The Technicalities of Ramadan
It would be impossible to know how many of the world's estimated 1.6 billion Muslims are fasting. The dawn-to-dusk ritual began on May 26 and lasts until the next new moon — presumably June 24. In the Northern Hemisphere it's a long fasting day. For example, from 3:45 a.m. in the New York area, when you wake and have a good breakfast to bolster you through the day until about 8:15 p.m. when you break your fast. That's 16.5 hours with no food or water and other restrictions I'll mention in a moment. In Lahore, India, fasting runs from 3:15 a.m. to 7:15 p.m. In Manchester, England, 2:32 a.m. to 9:27 p.m. For Mosul in Iraq and Raqaa in Syria, it's 3 a.m. to 7:15 p.m. In the Southern Hemisphere, fasting days are a bit shorter: In Buenos Aires, Argentina, from 6:15 a.m. to 6 p.m. In Cape Town, South Africa, 6:15 a.m. to 5:45 p.m.; Jakarta, Indonesia, from 4:40 a.m. to 5:45 p.m.; Mindanao, the Philippines, from 7:00 a.m. to 6:05 p.m.; and in Myanmar, from 4:10 a.m. to 6:35 p.m.

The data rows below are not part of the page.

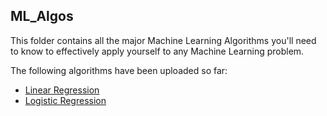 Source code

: ## ML_Algos

This folder contains all the major Machine Learning Algorithms you'll need to know to effectively apply yourself to any Machine Learning problem.

The following algorithms have been uploaded so far:
- [Linear Regression](Linear_Regression/)
- [Logistic Regression](Logistic_Regression/)
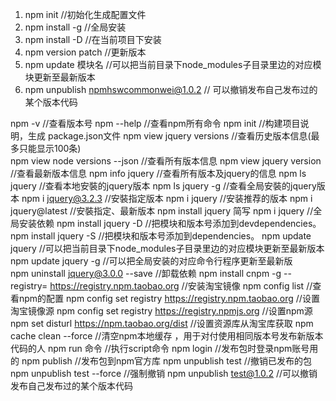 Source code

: 1. npm init                    //初始化生成配置文件
2. npm install -g              //全局安装
3. npm install -D              //在当前项目下安装
4. npm version patch           //更新版本
5. npm update 模块名             //可以把当前目录下node_modules子目录里边的对应模块更新至最新版本 
6. npm unpublish npmhswcommonwei@1.0.2 // 可以撤销发布自己发布过的某个版本代码

npm   -v                          //查看版本号
npm   --help                    //查看npm所有命令
npm   init                        //构建项目说明，生成 package.json文件
npm   view    jquery   versions               //查看历史版本信息(最多只能显示100条)        
npm   view   node   versions  --json       //查看所有版本信息
npm   view   jquery   version                  //查看最新版本信息
npm   info   jquery                                  //查看所有版本及jquery的信息
npm   ls   jquery                                     //查看本地安裝的jquery版本
npm   ls   jquery   -g                               //查看全局安裝的jquery版本
npm   i   jquery@3.2.3                           //安裝指定版本 
npm   i   jquery                                       //安装推荐的版本
npm   i   jquery@latest                          //安裝指定、最新版本 
npm   install   jquery     简写    npm   i   jquery     //全局安装依赖
npm   install   jquery   -D    //把模块和版本号添加到devdependencies。
npm   install   jquery   -S    //把模块和版本号添加到dependencies。
npm   update    jquery            //可以把当前目录下node_modules子目录里边的对应模块更新至最新版本      
npm   update    jquery -g        //可以把全局安装的对应命令行程序更新至最新版  
npm   uninstall jquery@3.0.0   --save           //卸载依赖
npm   install   cnpm   -g  --registry= https://registry.npm.taobao.org      //安装淘宝镜像
npm   config    list                            //查看npm的配置
npm   config    set  registry   https://registry.npm.taobao.org      //设置淘宝镜像源
npm   config    set  registry   https://registry.npmjs.org               //设置npm源
npm   set       disturl    https://npm.taobao.org/dist              //设置资源库从淘宝库获取 
npm   cache     clean   --force         //清空npm本地缓存 ，用于对付使用相同版本号发布新版本代码的人 
npm   run       命令           //执行script命令
npm   login                   //发布包时登录npm账号用的
npm    publish              //发布包到npm官方库
npm    unpublish    test      //撤销已发布的包 
npm    unpublish     test     --force          //强制撤销
npm    unpublish      test@1.0.2             //可以撤销发布自己发布过的某个版本代码 
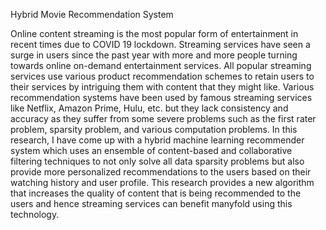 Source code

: Hybrid Movie Recommendation System

Online content streaming is the most popular form of entertainment in recent times due to COVID 19 lockdown. Streaming services have seen a surge in users since the past year with more and more people turning towards online on-demand entertainment services. All popular streaming services use various product recommendation schemes to retain users to their services by intriguing them with content that they might like. Various recommendation systems have been used by famous streaming services like Netflix, Amazon Prime, Hulu, etc. but they lack consistency and accuracy as they suffer from some severe problems such as the first rater problem, sparsity problem, and various computation problems. In this research, I have come up with a hybrid machine learning recommender system which uses an ensemble of content-based and collaborative filtering techniques to not only solve all data sparsity problems but also provide more personalized recommendations to the users based on their watching history and user profile. This research provides a new algorithm that increases the quality of content that is being recommended to the users and hence streaming services can benefit manyfold using this technology.  
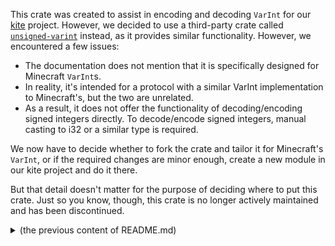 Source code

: This crate was created to assist in encoding and decoding `VarInt` for our [kite](https://github.com/hiraginoyuki/kite) project. However, we decided to use a third-party crate called [`unsigned-varint`](https://crates.io/crates/unsigned-varint) instead, as it provides similar functionality. However, we encountered a few issues:

- The documentation does not mention that it is specifically designed for Minecraft `VarInt`s.
- In reality, it's intended for a protocol with a similar VarInt implementation to Minecraft's, but the two are unrelated.
- As a result, it does not offer the functionality of decoding/encoding signed integers directly. To decode/encode signed integers, manual casting to i32 or a similar type is required.

We now have to decide whether to fork the crate and tailor it for Minecraft's `VarInt`, or if the required changes are minor enough, create a new module in our kite project and do it there.

But that detail doesn't matter for the purpose of deciding where to put this crate. Just so you know, though, this crate is no longer actively maintained and has been discontinued.

<details>
<summary>(the previous content of README.md)</summary>

# varivari
A simple MCMODERN VarInt/VarLong decoder/encoder.

![Screenshot of the result of `cargo doc` because I didn't bother to write a separate README or automate stuff](https://user-images.githubusercontent.com/45731869/208392310-8fa1093e-42a6-478b-9cb3-359cea61e617.png)


</details>

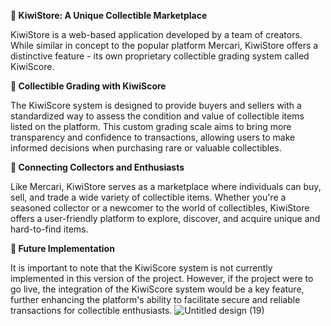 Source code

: **🥝 KiwiStore: A Unique Collectible Marketplace** 

KiwiStore is a web-based application developed by a team of creators. While similar in concept to the popular platform Mercari, KiwiStore offers a distinctive feature - its own proprietary collectible grading system called KiwiScore.

**🥝 Collectible Grading with KiwiScore**

The KiwiScore system is designed to provide buyers and sellers with a standardized way to assess the condition and value of collectible items listed on the platform. This custom grading scale aims to bring more transparency and confidence to transactions, allowing users to make informed decisions when purchasing rare or valuable collectibles.

**🥝 Connecting Collectors and Enthusiasts**

Like Mercari, KiwiStore serves as a marketplace where individuals can buy, sell, and trade a wide variety of collectible items. Whether you're a seasoned collector or a newcomer to the world of collectibles, KiwiStore offers a user-friendly platform to explore, discover, and acquire unique and hard-to-find items.

**🥝 Future Implementation**

It is important to note that the KiwiScore system is not currently implemented in this version of the project. However, if the project were to go live, the integration of the KiwiScore system would be a key feature, further enhancing the platform's ability to facilitate secure and reliable transactions for collectible enthusiasts.
![Untitled design (19)](https://github.com/UNF-KiwiCorp/KiwiStore/assets/66034863/7213c85d-6f66-42cd-84b4-22c275e87b59)
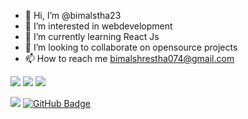 - 👋 Hi, I’m @bimalstha23
- 👀 I’m interested in webdevelopment
- 🌱 I’m currently learning React Js
- 💞️ I’m looking to collaborate on opensource projects
- 📫 How to reach me bimalshrestha074@gmail.com

<!---![](https://github-readme-stats.vercel.app/api?username=bimalstha23&theme=dark&hide_border=false&include_all_commits=true&count_private=true)&nbsp; &nbsp; --->
![](https://github-readme-streak-stats.herokuapp.com/?user=bimalstha23&theme=dark&hide_border=false)
![](https://github-readme-stats.vercel.app/api/top-langs/?username=bimalstha23&theme=dark&hide_border=false&include_all_commits=true&count_private=true&layout=compact)
![](https://github-profile-trophy.vercel.app/?username=bimalstha23&theme=discord&no-frame=false&no-bg=true&margin-w=4)
<!---
bimalstha23/bimalstha23 is a ✨ special ✨ repository because its `README.md` (this file) appears on your GitHub profile.
You can click the Preview link to take a look at your changes.
--->
<a href="https://github.com/Meghna-DAS/github-profile-views-counter"><img src="https://komarev.com/ghpvc/?username=bimalstha23"></a>
<a href="https://github.com/bimalstha23?tab=followers"><img src="https://img.shields.io/github/followers/bimalstha23?label=Followers&style=social" alt="GitHub Badge"></a>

The exact length of each fasting day changes as the Earth rotates around the sun, getting longer as we approach summer solstice and shorter as we approach winter. Hence, Ramadan connects you with the physical world. The arc of the sun in the sky becomes an important observation as one anticipates the joy and relief of iftar (breaking the daily fast), ideally with family and friends. Often it is a ritual of sharing dates, water and sweet tea. The swelling of the moon each evening is a moment to contemplate the limits of your patience and resolution, and to appreciate nocturnal beauty. Its waning is a signal that your morning joe comes on the shorter side of two weeks.
During the month of Ramadan it is traditional to read the entire Koran — Islam's sacred text. More people may attend communal prayers, like "Christmas and Easter" Christians. Those who are practicing in Muslim-majority countries may enjoy shorter workdays and longer evening hours socializing; people may spend more time awake at night, when eating is permissible, and sleep more during the day when it's time to fast. Working full-time is the nature of the game for those of us in places where life goes on as usual during Ramadan.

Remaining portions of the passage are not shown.